Par : Mustapha Bendjama
Une journaliste, le rédacteur en chef, le directeur responsable de la publication et le directeur gérant du quotidien régional Akhbar Chark sont sous le coup de poursuites judiciaires au niveau du tribunal correctionnel d’Annaba, suite à un article paru sur l’édition du 3 février 2022. L’article faisait état d’une transitaire poursuivie en justice pour arnaque et escroquerie. La rédactrice de l’article affirme être en possession de toutes les preuves et documents prouvant la véracité de chacun des mots publiés sur ledit papier.

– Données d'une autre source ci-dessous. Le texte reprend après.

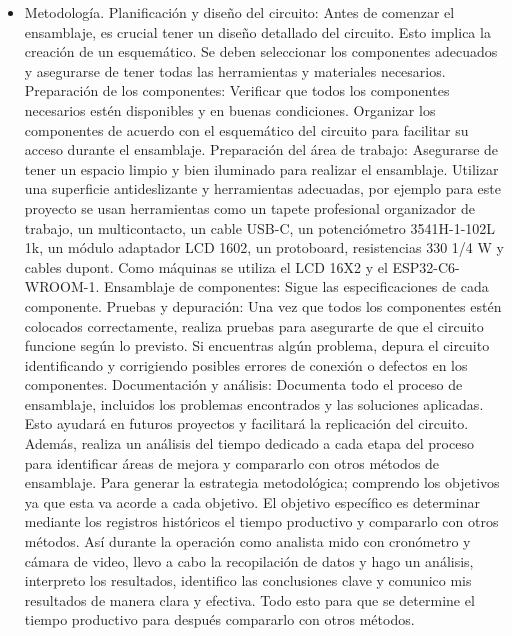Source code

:     \begin{itemize}
    \item Metodología. Planificación y diseño del circuito: Antes de comenzar el ensamblaje, es crucial tener un diseño detallado del circuito. Esto implica la creación de un esquemático. Se deben seleccionar los componentes adecuados y asegurarse de tener todas las herramientas y materiales necesarios.
    Preparación de los componentes: Verificar que todos los componentes necesarios estén disponibles y en buenas condiciones. Organizar los componentes de acuerdo con el esquemático del circuito para facilitar su acceso durante el ensamblaje.
    Preparación del área de trabajo: Asegurarse de tener un espacio limpio y bien iluminado para realizar el ensamblaje. Utilizar una superficie antideslizante y herramientas adecuadas, por ejemplo para este proyecto se usan herramientas como un tapete profesional organizador de trabajo, un multicontacto, un cable USB-C, un potenciómetro 3541H-1-102L 1k, un módulo adaptador LCD 1602, un protoboard, resistencias 330 1/4 W y cables dupont. Como máquinas se utiliza el LCD 16X2 y el ESP32-C6-WROOM-1. 
    Ensamblaje de componentes: Sigue las especificaciones de cada componente. 
    Pruebas y depuración: Una vez que todos los componentes estén colocados correctamente, realiza pruebas para asegurarte de que el circuito funcione según lo previsto. Si encuentras algún problema, depura el circuito identificando y corrigiendo posibles errores de conexión o defectos en los componentes. 
    Documentación y análisis: Documenta todo el proceso de ensamblaje, incluidos los problemas encontrados y las soluciones aplicadas. Esto ayudará en futuros proyectos y facilitará la replicación del circuito. Además, realiza un análisis del tiempo dedicado a cada etapa del proceso para identificar áreas de mejora y compararlo con otros métodos de ensamblaje.
    Para generar la estrategia metodológica; comprendo los objetivos ya que esta va acorde a cada objetivo. El objetivo específico es determinar mediante los registros históricos el tiempo productivo y compararlo con otros métodos. Así durante la operación como analista mido con cronómetro y cámara de video, llevo a cabo la recopilación de datos y hago un análisis, interpreto los resultados, identifico las conclusiones clave y comunico mis resultados de manera clara y efectiva. Todo esto para que se determine el tiempo productivo para después compararlo con otros métodos.
    

\end{itemize}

Cependant, la transitaire a décidé de déposer plainte pour diffamation. Ce qui est son droit. Une procédure en citation directe a été introduite par devant le juge instructeur, près le tribunal correctionnel d’Annaba par la transitaire, dont l’agrément aurait, selon notre consœur, été gelé. Celle-ci a donc décidé de porter plainte contre la journaliste, auteure de l’article, le directeur responsable de la publication, mais aussi le rédacteur en chef et le directeur gérant de la société éditrice du quotidien. Ceci peut se comprendre, dans la mesure où la transitaire n’est pas supposée connaitre sur le bout des doigts l’ensemble des lois de la République. Mais la situation est tout autre pour ce qui est du magistrat en charge du dossier.
L’Algérie a, depuis plusieurs années, procédé à la dépénalisation du délit de presse, qui relève aujourd’hui d’une loi organique relative au secteur de l’Information. Les délits de presse sont donc régis par la loi organique 12-05. En matière d’hiérarchisation des lois, comme tout bon juriste ou personne ayant un minimum de savoir en matière de procédure judiciaire le sait, les lois organiques priment sur les lois ordinaires.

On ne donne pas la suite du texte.